It flies well hand-launched or catapulted, in either calm or breezy weather.


ARE you looking for something different to build in handlaunch gliders? Well, here is the ship for you. It's different, attractive, and turns in good flights. It is of simple construction and costs little to build. This ship can be built in a night and is easily adjusted. It is like an ordinary glider, but with two booms extended from under the wings. It is adjusted as any other ship and built in the same manner, so if you have ever made a glider, you can turn out this one without any trouble at all. Its high tail and twin rudders enable it to be catapulted, by adding a wire hook under the body. It's just the ship for all-around flying.

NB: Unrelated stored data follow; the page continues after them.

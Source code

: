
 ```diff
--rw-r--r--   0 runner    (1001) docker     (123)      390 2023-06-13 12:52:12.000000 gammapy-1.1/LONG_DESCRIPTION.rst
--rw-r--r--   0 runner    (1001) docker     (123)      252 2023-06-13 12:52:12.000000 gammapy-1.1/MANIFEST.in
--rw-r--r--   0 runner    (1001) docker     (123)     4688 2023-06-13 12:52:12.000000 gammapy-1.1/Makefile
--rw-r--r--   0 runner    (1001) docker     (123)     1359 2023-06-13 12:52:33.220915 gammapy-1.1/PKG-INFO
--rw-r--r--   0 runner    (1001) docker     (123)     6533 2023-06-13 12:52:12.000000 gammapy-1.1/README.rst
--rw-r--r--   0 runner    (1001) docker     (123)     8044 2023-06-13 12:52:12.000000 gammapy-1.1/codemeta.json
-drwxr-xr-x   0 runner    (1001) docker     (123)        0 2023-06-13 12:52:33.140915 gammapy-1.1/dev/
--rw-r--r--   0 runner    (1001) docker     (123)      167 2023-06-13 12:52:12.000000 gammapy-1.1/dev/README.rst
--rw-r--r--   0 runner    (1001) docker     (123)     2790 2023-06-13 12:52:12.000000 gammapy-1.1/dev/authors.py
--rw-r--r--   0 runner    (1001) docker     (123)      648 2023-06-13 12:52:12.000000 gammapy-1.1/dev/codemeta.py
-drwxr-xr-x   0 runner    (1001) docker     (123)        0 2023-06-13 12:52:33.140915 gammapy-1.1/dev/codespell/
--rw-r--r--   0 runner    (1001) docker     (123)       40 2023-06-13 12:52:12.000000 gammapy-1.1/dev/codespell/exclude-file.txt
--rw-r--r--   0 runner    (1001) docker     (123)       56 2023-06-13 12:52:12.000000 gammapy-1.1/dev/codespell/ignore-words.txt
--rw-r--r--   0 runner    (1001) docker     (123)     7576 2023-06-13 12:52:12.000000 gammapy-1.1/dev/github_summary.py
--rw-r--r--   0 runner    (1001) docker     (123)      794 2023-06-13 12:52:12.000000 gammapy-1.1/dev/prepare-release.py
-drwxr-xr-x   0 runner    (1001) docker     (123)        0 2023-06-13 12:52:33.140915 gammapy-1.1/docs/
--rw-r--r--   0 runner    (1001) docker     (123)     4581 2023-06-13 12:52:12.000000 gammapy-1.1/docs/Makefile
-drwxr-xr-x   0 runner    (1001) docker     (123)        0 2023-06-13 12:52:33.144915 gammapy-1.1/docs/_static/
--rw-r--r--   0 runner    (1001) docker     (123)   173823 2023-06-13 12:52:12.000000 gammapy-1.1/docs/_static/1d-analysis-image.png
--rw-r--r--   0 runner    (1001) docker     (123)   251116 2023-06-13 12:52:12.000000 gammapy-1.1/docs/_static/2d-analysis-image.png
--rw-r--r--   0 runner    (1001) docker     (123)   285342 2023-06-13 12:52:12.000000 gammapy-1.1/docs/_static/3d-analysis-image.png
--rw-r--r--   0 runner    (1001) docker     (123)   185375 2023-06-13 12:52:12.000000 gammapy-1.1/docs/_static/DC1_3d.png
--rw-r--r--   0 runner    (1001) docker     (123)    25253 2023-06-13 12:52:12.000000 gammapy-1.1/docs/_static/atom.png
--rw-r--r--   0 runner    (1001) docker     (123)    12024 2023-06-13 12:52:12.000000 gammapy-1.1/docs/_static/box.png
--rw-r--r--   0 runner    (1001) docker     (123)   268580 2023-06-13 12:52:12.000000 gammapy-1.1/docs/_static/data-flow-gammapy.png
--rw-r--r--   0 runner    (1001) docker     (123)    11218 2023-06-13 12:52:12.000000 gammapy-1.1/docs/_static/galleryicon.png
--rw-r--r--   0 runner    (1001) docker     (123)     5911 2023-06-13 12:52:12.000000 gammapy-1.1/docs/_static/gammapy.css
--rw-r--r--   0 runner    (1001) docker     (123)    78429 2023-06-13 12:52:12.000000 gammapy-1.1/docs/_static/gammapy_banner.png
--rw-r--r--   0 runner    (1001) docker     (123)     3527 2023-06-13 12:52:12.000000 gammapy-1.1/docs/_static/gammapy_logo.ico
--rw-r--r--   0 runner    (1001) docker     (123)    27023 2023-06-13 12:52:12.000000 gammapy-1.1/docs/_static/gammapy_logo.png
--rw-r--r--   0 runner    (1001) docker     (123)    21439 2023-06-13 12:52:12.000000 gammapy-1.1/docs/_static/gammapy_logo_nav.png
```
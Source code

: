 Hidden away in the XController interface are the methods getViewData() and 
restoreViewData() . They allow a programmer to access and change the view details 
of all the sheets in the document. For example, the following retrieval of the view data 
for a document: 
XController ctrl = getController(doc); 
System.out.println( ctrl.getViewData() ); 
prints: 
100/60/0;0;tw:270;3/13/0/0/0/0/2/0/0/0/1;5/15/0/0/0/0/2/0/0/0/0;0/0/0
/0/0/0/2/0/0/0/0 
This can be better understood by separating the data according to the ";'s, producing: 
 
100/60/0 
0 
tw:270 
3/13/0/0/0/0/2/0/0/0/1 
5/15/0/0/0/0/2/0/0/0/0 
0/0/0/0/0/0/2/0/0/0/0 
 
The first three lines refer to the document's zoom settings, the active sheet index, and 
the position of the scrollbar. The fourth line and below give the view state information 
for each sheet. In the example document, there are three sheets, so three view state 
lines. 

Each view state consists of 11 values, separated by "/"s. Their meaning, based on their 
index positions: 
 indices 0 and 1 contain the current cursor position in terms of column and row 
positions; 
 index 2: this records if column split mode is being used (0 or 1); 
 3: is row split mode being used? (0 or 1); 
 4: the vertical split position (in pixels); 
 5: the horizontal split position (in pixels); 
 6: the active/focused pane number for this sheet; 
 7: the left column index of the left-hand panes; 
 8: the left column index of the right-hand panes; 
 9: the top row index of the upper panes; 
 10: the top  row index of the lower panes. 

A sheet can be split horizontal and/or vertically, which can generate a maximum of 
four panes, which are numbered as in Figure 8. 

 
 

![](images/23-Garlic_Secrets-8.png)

It flies well when handlaunched, catapulted, on a calm or breezy day. So look at the plan and bill of materials and start building.


To get started, cut out the patterns and use them as they are, for plans are full-size. Trace the wing pattern on a sheet of 1/8 x 3" medium-hard balsa and sand to airfoil section given on plan. Glue in dihedral, which is two inches, and allow to dry; then finish wings with either clear or colored dope, or glider polish, whichever you prefer. Next, trace body pattern on a sheet of 3/16" medium-hard balsa and sand to cross section indicated on plan. Rub in a coat or two of glue and polish. Glue the wing on the body and set aside to dry. Cut out the two booms, which are 1/4" square, sand to cross section, also given on plan, and glue them in place on the wings (making sure they are glued in proper position under wing). Next step is the stabilizer and rudders. Trace these patterns on a sheet of 1/16" medium-hard balsa and sand to airfoil section as on plan. Rudders and stabilizer are polished like the wings. The stabilizer is glued in place on top of the booms, and the rudders are glued on the sides of booms. Make sure the stabilizer is set at zero degrees incidence. When ship is finished, wax the whole plane and it is ready to fly.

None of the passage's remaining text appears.